The Scottish Geology Trust is keen to offer people involved with Scottish geology the chance to share information about Scotland’s geology with a wider audience. This is the fifth and final blog post in a series exploring the geology of Scotland, written by Alex Neches.

Previous blog posts: The Hebridean Terrane | The Northern Highlands Terrane | The Grampian Terrane | The Midland Valley

The Southern Uplands Terrane – a paradox explained, a lingering mystery and the assemblage of the British Isles, by Alex G. Neches

Bounded by the Southern Uplands Fault to the northwest and the Iapetus Suture to the southeast, the Southern Uplands Terrane represents a classic example of a well-preserved ‘accretionary complex’ – a defining feature of plate tectonics consisting of a succession of ocean floor and overlying sediments that have been scraped off an oceanic plate as it sank underneath a continental plate.
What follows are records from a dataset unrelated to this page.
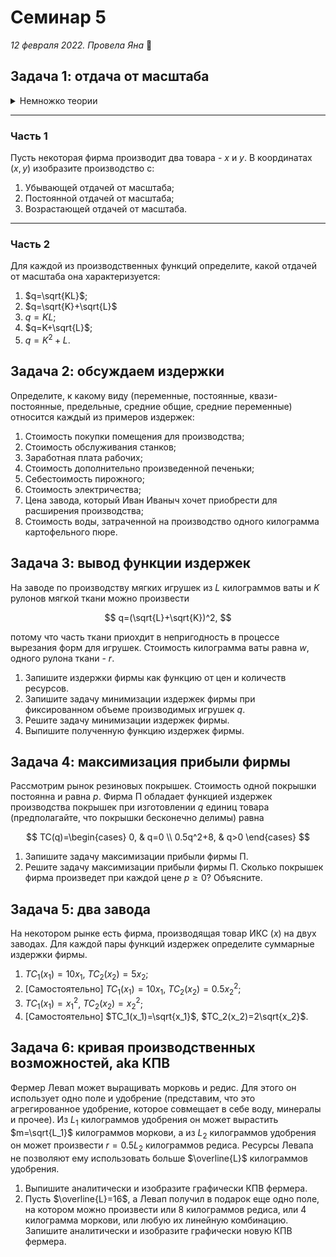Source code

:# Семинар 5

*12 февраля 2022. Провела Яна* 🐸

## Задача 1: отдача от масштаба

<details>
    <summary>Немножко теории</summary>

Отдача от масштаба определяется так. Если есть некоторая производственная функция $F(K, L)$, а $t>1$:

1. $F(tK, tL)\leqslant tF(K, L)$ - убывающая отдача;
2. $F(tK, tL)= tF(K, L)$ - постоянная отдача;
3. $F(tK, tL)\geqslant tF(K, L)$ - возрастающая отдача.

Наверное, при виде этого определения у вас всплывут в памяти однородные функции, и не зря. Если производственная функция $F(K, L)$ однородна и степень однородности равна $m$, то если $m\in (0;1)$, то она обладает **убывающей отдачей от масштаба**, если $m=1$, то она обладает **постоянной отдачей от масштаба**, а если $m>1$, то она обладает **возрастающей отдачей от масштаба**. Однако характер отдачи можно определить и не для однородной функции.

</details>

---
### Часть 1

Пусть некоторая фирма производит два товара - $x$ и $y$. В координатах $(x, y)$ изобразите производство с:

1. Убывающей отдачей от масштаба;
2. Постоянной отдачей от масштаба;
3. Возрастающей отдачей от масштаба.

---
### Часть 2

Для каждой из производственных функций определите, какой отдачей от масштаба она характеризуется:

1. $q=\sqrt{KL}$;
2. $q=\sqrt{K}+\sqrt{L}$
3. $q=KL$; 
5. $q=K+\sqrt{L}$;
6. $q=K^2+L$.

## Задача 2: обсуждаем издержки

Определите, к какому виду (переменные, постоянные, квази-постоянные, предельные, средние общие, средние переменные) относится каждый из примеров издержек:

1. Стоимость покупки помещения для производства;
2. Стоимость обслуживания станков;
3. Заработная плата рабочих;
4. Стоимость дополнительно произведенной печеньки;
5. Себестоимость пирожного;
6. Стоимость электричества;
7. Цена завода, который Иван Иваныч хочет приобрести для расширения производства;
8. Стоимость воды, затраченной на производство одного килограмма картофельного пюре.

## Задача 3: вывод функции издержек

На заводе по производству мягких игрушек из $L$ килограммов ваты и $K$ рулонов мягкой ткани можно произвести 

$$
q=(\sqrt{L}+\sqrt{K})^2,
$$ 

потому что часть ткани приохдит в непригодность в процессе вырезания форм для игрушек. Стоимость килограмма ваты равна $w$, одного рулона ткани - $r$.

1. Запишите издержки фирмы как функцию от цен и количеств ресурсов.
2. Запишите задачу минимизации издержек фирмы при фиксированном объеме производимых игрушек $q$.
3. Решите задачу минимизации издержек фирмы.
4. Выпишите полученную функцию издержек фирмы.

## Задача 4: максимизация прибыли фирмы

Рассмотрим рынок резиновых покрышек. Стоимость одной покрышки постоянна и равна $p$. Фирма П обладает функцией издержек производства покрышек при изготовлении $q$ единиц товара (предполагайте, что покрышки бесконечно делимы) равна 

$$
TC(q)=\begin{cases}
    0, & q=0 \\
    0.5q^2+8, & q>0
\end{cases}
$$

1. Запишите задачу максимизации прибыли фирмы П. 
2. Решите задачу максимизации прибыли фирмы П. Сколько покрышек фирма произведет при каждой цене $p\geqslant 0$? Объясните.

## Задача 5: два завода

На некотором рынке есть фирма, производящая товар ИКС ($x$) на двух заводах. Для каждой пары функций издержек определите суммарные издержки фирмы.

1. $TC_1(x_1)=10x_1$, $TC_2(x_2)=5x_2$;
2. [Самостоятельно] $TC_1(x_1)=10x_1$, $TC_2(x_2)=0.5x_2^2$;
3. $TC_1(x_1)=x_1^2$, $TC_2(x_2)=x_2^2$;
4. [Самостоятельно] $TC_1(x_1)=\sqrt{x_1}$, $TC_2(x_2)=2\sqrt{x_2}$.

## Задача 6: кривая производственных возможностей, aka КПВ

Фермер Левап может выращивать морковь и редис. Для этого он использует одно поле и удобрение (представим, что это агрегированное удобрение, которое совмещает в себе воду, минералы и прочее). Из $L_1$ килограммов удобрения он может вырастить $m=\sqrt{L_1}$ килограммов моркови, а из $L_2$ килограммов удобрения он может произвести $r=0.5L_2$ килограммов редиса. Ресурсы Левапа не позволяют ему использовать больше $\overline{L}$ килограммов удобрения.

1. Выпишите аналитически и изобразите графически КПВ фермера.
2. Пусть $\overline{L}=16$, а Левап получил в подарок еще одно поле, на котором можно произвести или 8 килограммов редиса, или 4 килограмма моркови, или любую их линейную комбинацию. Запишите аналитически и изобразите графически новую КПВ фермера.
Amidst extensive studies that lasted well over a hundred years, geologists have struggled to unravel a paradox posed by conflicting rock and fossil evidence.

 

The Southern Uplands Terrane consists of volcanic and sedimentary rocks. The oldest lavas and chert – a hard sedimentary rock made of quartz crystals – represent the uppermost part of the oceanic crust of the Iapetus Ocean and are as old as 480 million years. They are followed by shale – a soft sedimentary rock made of consolidated mud – deposited as early as 460 million years ago. Both chert and shale are rich in marine fossils. The first preserve radiolarians – microscopic plankton that populate world’s oceans even these days. The latter preserve a wealth of graptolites – a now-extinct large plankton group with slender bodies, whose traces resemble pencil marks. The rocks of the ocean floor and its immediate shale cover are succeeded by more recent sandstones, mudstones, siltstones and conglomerates, which are as young as 440 million years.
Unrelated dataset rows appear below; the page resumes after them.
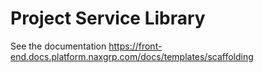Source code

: # Project Service Library

See the documentation https://front-end.docs.platform.naxgrp.com/docs/templates/scaffolding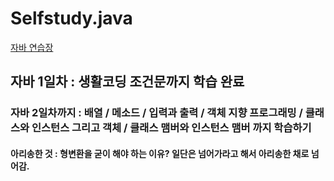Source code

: # Selfstudy.java
[자바 연습장](https://gitlab.com/easyspubjava/javacoursework/-/tree/master/Chapter1)
## 자바 1일차 : 생활코딩 조건문까지 학습 완료
### 자바 2일차까지 : 배열 / 메소드 / 입력과 출력 / 객체 지향 프로그래밍 / 클래스와 인스턴스 그리고 객체 / 클래스 맴버와 인스턴스 맴버 까지 학습하기

#### 아리송한 것 : 형변환을 굳이 해야 하는 이유? 일단은 넘어가라고 해서 아리송한 채로 넘어감.
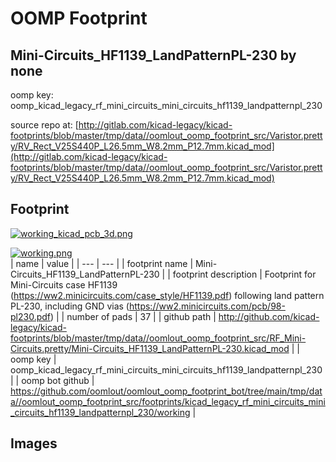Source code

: # OOMP Footprint  
## Mini-Circuits_HF1139_LandPatternPL-230  by none  
  
oomp key: oomp_kicad_legacy_rf_mini_circuits_mini_circuits_hf1139_landpatternpl_230  
  
source repo at: [http://gitlab.com/kicad-legacy/kicad-footprints/blob/master/tmp/data//oomlout_oomp_footprint_src/Varistor.pretty/RV_Rect_V25S440P_L26.5mm_W8.2mm_P12.7mm.kicad_mod](http://gitlab.com/kicad-legacy/kicad-footprints/blob/master/tmp/data//oomlout_oomp_footprint_src/Varistor.pretty/RV_Rect_V25S440P_L26.5mm_W8.2mm_P12.7mm.kicad_mod)  
## Footprint  
  
[![working_kicad_pcb_3d.png](working_kicad_pcb_3d_600.png)](working_kicad_pcb_3d.png)  
  
[![working.png](working_600.png)](working.png)  
| name | value | 
| --- | --- | 
| footprint name | Mini-Circuits_HF1139_LandPatternPL-230 | 
| footprint description | Footprint for Mini-Circuits case HF1139 (https://ww2.minicircuits.com/case_style/HF1139.pdf) following land pattern PL-230, including GND vias (https://ww2.minicircuits.com/pcb/98-pl230.pdf) | 
| number of pads | 37 | 
| github path | http://github.com/kicad-legacy/kicad-footprints/blob/master/tmp/data//oomlout_oomp_footprint_src/RF_Mini-Circuits.pretty/Mini-Circuits_HF1139_LandPatternPL-230.kicad_mod | 
| oomp key | oomp_kicad_legacy_rf_mini_circuits_mini_circuits_hf1139_landpatternpl_230 | 
| oomp bot github | https://github.com/oomlout/oomlout_oomp_footprint_bot/tree/main/tmp/data//oomlout_oomp_footprint_src/footprints/kicad_legacy_rf_mini_circuits_mini_circuits_hf1139_landpatternpl_230/working | 
## Images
Throughout the Southern Uplands, this succession of rocks is arranged into well-defined slices – or wedges – divided by faults. The order of rock layers within each slice indicates that their age decreases northwestwards. Fossils, however, indicate that the overall age of rocks decreases southeastwards. Scientists were confronted with one of the world’s finest instances of a geological paradox; and it had to be solved.

The Iapetus Ocean existed in the southern hemisphere. The continent of Laurentia lay to the north of the ocean, in equatorial latitudes, Baltica was to the east, in temperate settings, and Gondwana was to the south, in the polar region. Around 500 million years ago, Iapetus reached its maximum width of 1000 km – a size comparable to that of the present Atlantic – after which it began to shrink. Narrow masses of land detached from the Gondwana supercontinent started to drift towards Laurentia; among them, East Avalonia embarked on a 60-million-year journey that would play a decisive role in the final closure of Iapetus. Behind it, a new ocean – Rheic – was already opening.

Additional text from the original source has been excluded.